Sam Kliger, director of Russian Jewish Community Affairs at the American Jewish Committee, is an expert in Russian Jewish demographics and community, and also sent his two teenaged children to Havurah. He feels the camp is a helpful step in further integrating Russian Jews into the larger Jewish community, and wanted to expose his own children to Jewish traditions in the company of peers with a similar language and background,
"For my kids, they were born here, they're Americans," says Kliger, who took his children and their new friends for pizza when the camp traveled to Manhattan for the day, and watched as they spoke exclusively English. "For them what happened in the Soviet Union is ancient history, they cannot imagine how was life there."
As an intentional part of its design, Havurah has many counselors from Russian-Jewish families. Most are in their 20s and were born in the waning days of the Soviet era, immigrating to Israel orAmerica as children. They glide effortlessly between Russian and Hebrew, a kind of "Rus-brew" with a sprinkling of English that mirrors the "Spanglish" so ubiquitous on New York City streets.
Sitting in a gazebo in the middle of the lawn, the counselors discuss what drew them to work at camp.
Simona Vainberg, 21, says she's "kind of a Russian in denial." Living in Israel, being a Russian Jew has not been a big part of her identity and she was reluctant to work at Havurah.
"But now, having my own process, I'm thinking maybe it's fine to be Russian, and the kids are coming from a similar place."
Manashe Khaimov, 21, was born in Uzbekistan where a Jewish camp he attended captured his interest. He immigrated to Forest Hills, Queens, eight years ago and says, "I knew I was Jewish but I didn't bother with it."
In college he met other Jews and thought, "If I'm comfortable being Jewish, I should get it out there."
Anna Vainer, emissary for FSU émigré community in North America at JAFI who helped design the program, says Havurah has a twofold mission: to introduce Jewish camping and Jewish values to Russian-speakers who have not known them or may have been alienated or uncomfortable in Jewish environments; and to provide to non-Russian campers and counselors from the Jewish community a chance to learn about the unique history of Russian Jews.

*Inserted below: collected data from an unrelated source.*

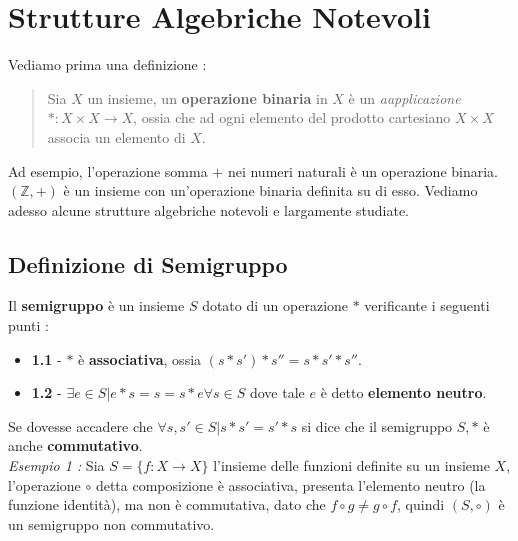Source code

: \documentclass[12pt, letterpaper]{article}
\begin{document}
\section{Strutture Algebriche Notevoli}
Vediamo prima una definizione :
\begin{quote}
    Sia \(X\) un insieme, un \textbf{operazione binaria} in \(X\) è un \textit{aapplicazione} 
    \(* : X\times X \rightarrow X\), ossia che ad ogni elemento del prodotto cartesiano \(X\times X\) associa
    un elemento di \(X\).
\end{quote}
Ad esempio, l'operazione somma \(+\) nei numeri naturali è un operazione binaria. \((\mathbb{Z},+)\) è un insieme con 
un'operazione binaria definita su di esso. Vediamo adesso alcune strutture algebriche notevoli e largamente studiate.
\subsection{Definizione di Semigruppo}
Il \textbf{semigruppo} è un insieme \(S\) dotato di un operazione \(*\) verificante i seguenti punti :
\begin{itemize}
    \item \textbf{1.1} - \(*\) è \textbf{associativa}, ossia \((s*s')*s''=s*s'*s''\).
    \item \textbf{1.2} - \(\exists e \in S | e*s=s=s*e \forall s\in S\) dove tale \(e\) è detto \textbf{elemento neutro}.
\end{itemize}
Se dovesse accadere che \(\forall s,s' \in S | s*s'=s'*s\) si dice che il semigruppo \(S,*\) è anche \textbf{commutativo}.
\\\textit{Esempio 1 : } Sia \(S=\{f:X\rightarrow X\}\) l'insieme delle funzioni definite su un insieme \(X\), l'operazione
\(\circ \) detta composizione è associativa, presenta l'elemento neutro (la funzione identità), ma non è commutativa, 
dato che \(f \circ g\ne g \circ f\), quindi \((S,\circ)\) è un semigruppo non commutativo.
\end{document}
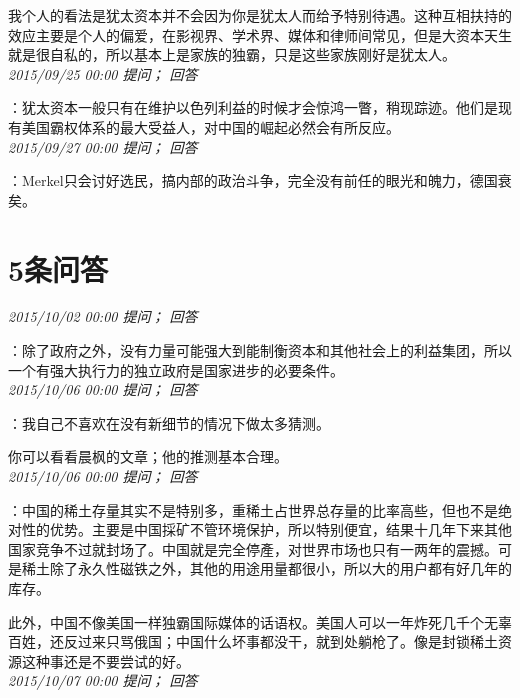 \documentclass[twocolumn]{ctexart}
\begin{document}
我个人的看法是犹太资本并不会因为你是犹太人而给予特别待遇。这种互相扶持的效应主要是个人的偏爱，在影视界、学术界、媒体和律师间常见，但是大资本天生就是很自私的，所以基本上是家族的独霸，只是这些家族刚好是犹太人。\\

\textit{\hfill\noindent\small 2015/09/25 00:00 提问； 回答}

：犹太资本一般只有在维护以色列利益的时候才会惊鸿一瞥，稍现踪迹。他们是现有美国霸权体系的最大受益人，对中国的崛起必然会有所反应。\\

\textit{\hfill\noindent\small 2015/09/27 00:00 提问； 回答}

：Merkel只会讨好选民，搞内部的政治斗争，完全没有前任的眼光和魄力，德国衰矣。\\

\section{5条问答}

\textit{\hfill\noindent\small 2015/10/02 00:00 提问； 回答}

：除了政府之外，没有力量可能强大到能制衡资本和其他社会上的利益集团，所以一个有强大执行力的独立政府是国家进步的必要条件。\\

\textit{\hfill\noindent\small 2015/10/06 00:00 提问； 回答}

：我自己不喜欢在没有新细节的情况下做太多猜测。

你可以看看晨枫的文章；他的推测基本合理。\\

\textit{\hfill\noindent\small 2015/10/06 00:00 提问； 回答}

：中国的稀土存量其实不是特别多，重稀土占世界总存量的比率高些，但也不是绝对性的优势。主要是中国採矿不管环境保护，所以特别便宜，结果十几年下来其他国家竞争不过就封场了。中国就是完全停產，对世界市场也只有一两年的震撼。可是稀土除了永久性磁铁之外，其他的用途用量都很小，所以大的用户都有好几年的库存。

此外，中国不像美国一样独霸国际媒体的话语权。美国人可以一年炸死几千个无辜百姓，还反过来只骂俄国；中国什么坏事都没干，就到处躺枪了。像是封锁稀土资源这种事还是不要尝试的好。\\

\textit{\hfill\noindent\small 2015/10/07 00:00 提问； 回答}
\end{document}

"It's natural to assume they would somehow be bridged but now, but somehow they're not," she says of the two cultures.
Ben Perlstein, 19, a longtime TY counselor from Boston who is working with Havurah, says seeing kids exposed to Jewish culture for the first time and discovering new parts of themselves every day has made a major impact on him.
At Israeli dancing one day, he was particularly struck by the novelty of the activity for the campers.

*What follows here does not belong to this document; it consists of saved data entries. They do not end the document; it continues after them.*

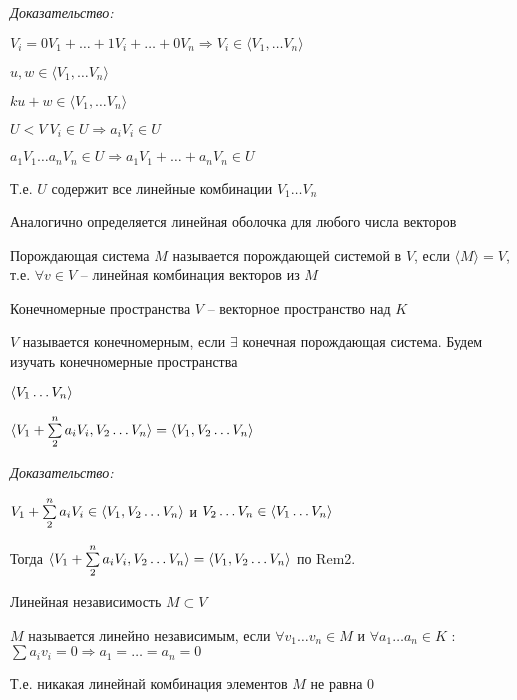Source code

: \documentclass[12pt]{article}
\begin{document}
\textit{Доказательство:}

$V_i = 0 V_1 + \ldots + 1V_i + \ldots + 0V_n \Rightarrow V_i \in \langle V_1, \ldots V_n \rangle$

$u, w \in \langle V_1, \ldots V_n \rangle$

$ku + w \in \langle V_1, \ldots V_n \rangle$

\vspace{2mm}

$U < V\ V_i \in U \Rightarrow a_iV_i \in U$

$a_1V_1 \ldots a_nV_n \in U \Rightarrow a_1V_1 + \ldots + a_nV_n \in U$

Т.е. $U$ содержит все линейные комбинации $V_1 \ldots V_n$

\begin{Remark}{}
    Аналогично определяется линейная оболочка для любого числа векторов
\end{Remark}

\begin{defin}{Порождающая система}
    $M$ называется порождающей системой в $V$, если $\langle M \rangle = V$, т.е. $\forall v \in V$ -- линейная комбинация векторов из $M$
\end{defin}

\begin{defin}{Конечномерные пространства}
    $V$ -- векторное пространство над $K$

    $V$ называется конечномерным, если $\exists$ конечная порождающая система. Будем изучать конечномерные пространства
\end{defin}

\begin{lem}{}
    $\langle V_1 \ldots V_n \rangle$

    $\langle V_1 + \sum\limits_2^n a_iV_i, V_2 \ldots V_n \rangle = \langle V_1, V_2 \ldots V_n \rangle$
\end{lem}

\textit{Доказательство:}

$V_1 + \sum\limits_2^n a_iV_i \in \langle V_1, V_2 \ldots V_n \rangle$ и $V_2 \ldots V_n \in \langle V_1 \ldots V_n \rangle$

Тогда $\langle V_1 + \sum\limits_2^n a_iV_i, V_2 \ldots V_n \rangle = \langle V_1, V_2 \ldots V_n \rangle$ по Rem2.

\begin{defin}{Линейная независимость}
    $M \subset V$

    $M$ называется линейно независимым, если $\forall v_1 \ldots v_n \in M$ и $\forall a_1 \ldots a_n \in K$ : $\sum a_iv_i = 0 \Rightarrow a_1 = \ldots = a_n = 0$

    Т.е. никакая линейнай комбинация элементов $M$ не равна 0
\end{defin}
\end{document}
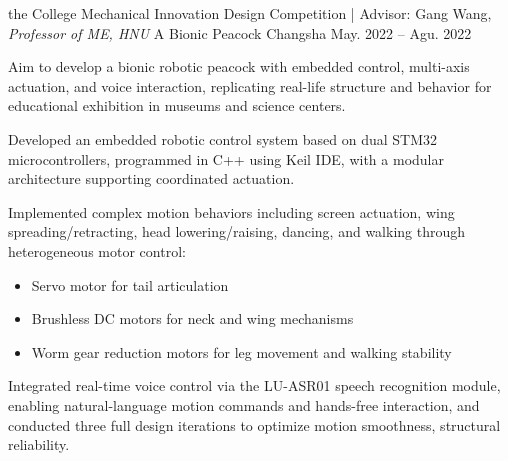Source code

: \begin{cventries}
    \cventry
      {the College Mechanical Innovation Design Competition | Advisor: Gang Wang, \textit{Professor of ME, HNU}} %
      {A Bionic Peacock} %
      {Changsha} %
      {May. 2022 -- Agu. 2022} %
      {
        Aim to develop a bionic robotic peacock with embedded control, multi-axis actuation, and voice interaction, replicating real-life structure and behavior for educational exhibition in museums and science centers.
        \vspace{4.5mm}
        \begin{cvitems} %
          \item{Developed an embedded robotic control system based on dual STM32 microcontrollers, programmed in C++ using Keil IDE, with a modular architecture supporting coordinated actuation.}
          \item{Implemented complex motion behaviors including screen actuation, wing spreading/retracting, head lowering/raising, dancing, and walking through heterogeneous motor control:
          \begin{itemize}
            \item Servo motor for tail articulation
            \item Brushless DC motors for neck and wing mechanisms
            \item Worm gear reduction motors for leg movement and walking stability
          \end{itemize}}
          \item{Integrated real-time voice control via the LU-ASR01 speech recognition module, enabling natural-language motion commands and hands-free interaction, and conducted three full design iterations to optimize motion smoothness, structural reliability.}
		      \end{cvitems}
      }    

  
    
\end{cventries}
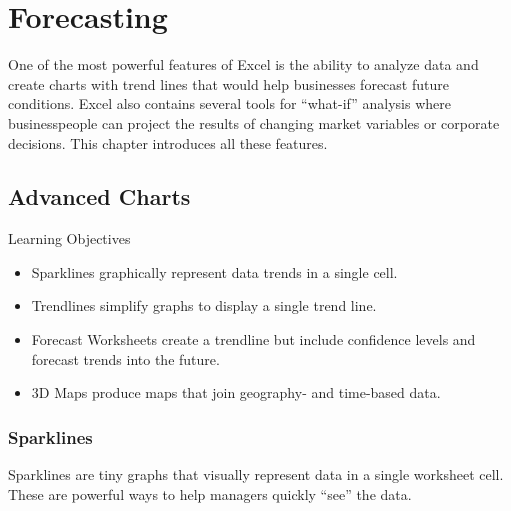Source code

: \chapter{Forecasting}\label{ch08:forecasting}

One of the most powerful features of Excel is the ability to analyze data and create charts with trend lines that would help businesses forecast future conditions. Excel also contains several tools for ``what-if'' analysis where businesspeople can project the results of changing market variables or corporate decisions. This chapter introduces all these features. 

\section{Advanced Charts}

\begin{center}
	\begin{objbox}{Learning Objectives}
		\begin{itemize}
			\setlength{\itemsep}{0pt}
			\setlength{\parskip}{0pt}
			\setlength{\parsep}{0pt}
			
			\item Sparklines graphically represent data trends in a single cell.
			\item Trendlines simplify graphs to display a single trend line.
			\item Forecast Worksheets create a trendline but include confidence levels and forecast trends into the future.
			\item $ 3 $D Maps produce maps that join geography- and time-based data.

		\end{itemize}
	\end{objbox}
\end{center}

\subsection{Sparklines}

Sparklines are tiny graphs that visually represent data in a single worksheet cell. These are powerful ways to help managers quickly ``see'' the data.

"Every kid was dancing and they'd never done that a day and a half ago," he says. "I've been doing it for 10 years so it'd be easy to take it for granted, but at Havurah you take nothing for granted."

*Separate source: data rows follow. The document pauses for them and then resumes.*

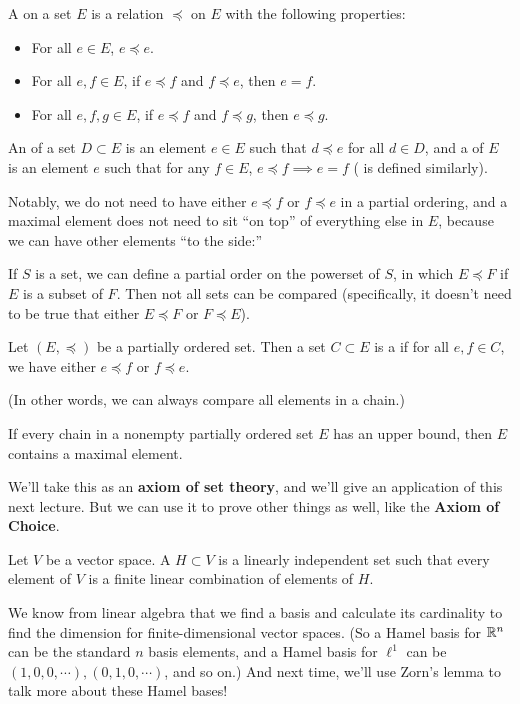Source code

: \begin{definition}
A  on a set $E$ is a relation $\preceq$ on $E$ with the following properties:
\begin{itemize}
\item For all $e \in E$, $e \preceq e$.
\item For all $e, f \in E$, if $e \preceq f$ and $f \preceq e$, then $e = f$.
\item For all $e, f, g \in E$, if $e \preceq f$ and $f \preceq g$, then $e \preceq g$.
\end{itemize}
An  of a set $D \subset E$ is an element $e \in E$ such that $d \preceq e$ for all $d \in D$, and a  of $E$ is an element $e$ such that for any $f \in E$, $e \preceq f \implies e = f$ ( is defined similarly).
\end{definition}

Notably, we do not need to have either $e \preceq f$ or $f \preceq e$ in a partial ordering, and a maximal element does not need to sit ``on top'' of everything else in $E$, because we can have other elements ``to the side:''

\begin{example}
If $S$ is a set, we can define a partial order on the powerset of $S$, in which $E \preceq F$ if $E$ is a subset of $F$. Then not all sets can be compared (specifically, it doesn't need to be true that either $E \preceq F$ or $F \preceq E$).
\end{example}

\begin{definition}
Let $(E, \preceq)$ be a partially ordered set. Then a set $C \subset E$ is a  if for all $e, f \in C$, we have either $e \preceq f$ or $f \preceq e$.
\end{definition}

(In other words, we can always compare all elements in a chain.)

\begin{proposition}
If every chain in a nonempty partially ordered set $E$ has an upper bound, then $E$ contains a maximal element.
\end{proposition}

We'll take this as an \textbf{axiom of set theory}, and we'll give an application of this next lecture. But we can use it to prove other things as well, like the \textbf{Axiom of Choice}.

\begin{definition}
Let $V$ be a vector space. A  $H \subset V$ is a linearly independent set such that every element of $V$ is a finite linear combination of elements of $H$. 
\end{definition}

We know from linear algebra that we find a basis and calculate its cardinality to find the dimension for finite-dimensional vector spaces. (So a Hamel basis for $\mathbb R^n$ can be the standard $n$ basis elements, and a Hamel basis for $\ell^1$ can be $(1, 0, 0, \cdots), (0, 1, 0, \cdots)$, and so on.) And next time, we'll use Zorn's lemma to talk more about these Hamel bases!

Vainer helped recruit campers in the New York City area, and says it was often difficult to convince Russian parents to send their children to a Jewish camp, so mistrusting were they of anything Jewish. She also points to the lack of Jewish communal workers in the Russian community, and hopes Havurah is training some future leaders, along with providing a fun two weeks.
Moish Soloway, assistant executive director at the Hebrew Free Loan Society and a Russian émigré who works with that community, says for the youngest generation of Russian Jews now living in the United States, the history their parents lived through is often entirely unknown to them. He says that a camp that exposes teens to their own history and heritage, and trains them to be future leaders, is a welcome addition.
"If this is the model of the camp, it's great," says Soloway. "This creates something really tangible around which these young Russian Americans can build their identities."
Back at the lunch table Ilana, a 14-year-old camper, remembers that in past summers, when she and her cousin went to camp, they would speak Russian to each other secretly, a language all their own that no one else would understand.
"Now," she says, "everyone understands.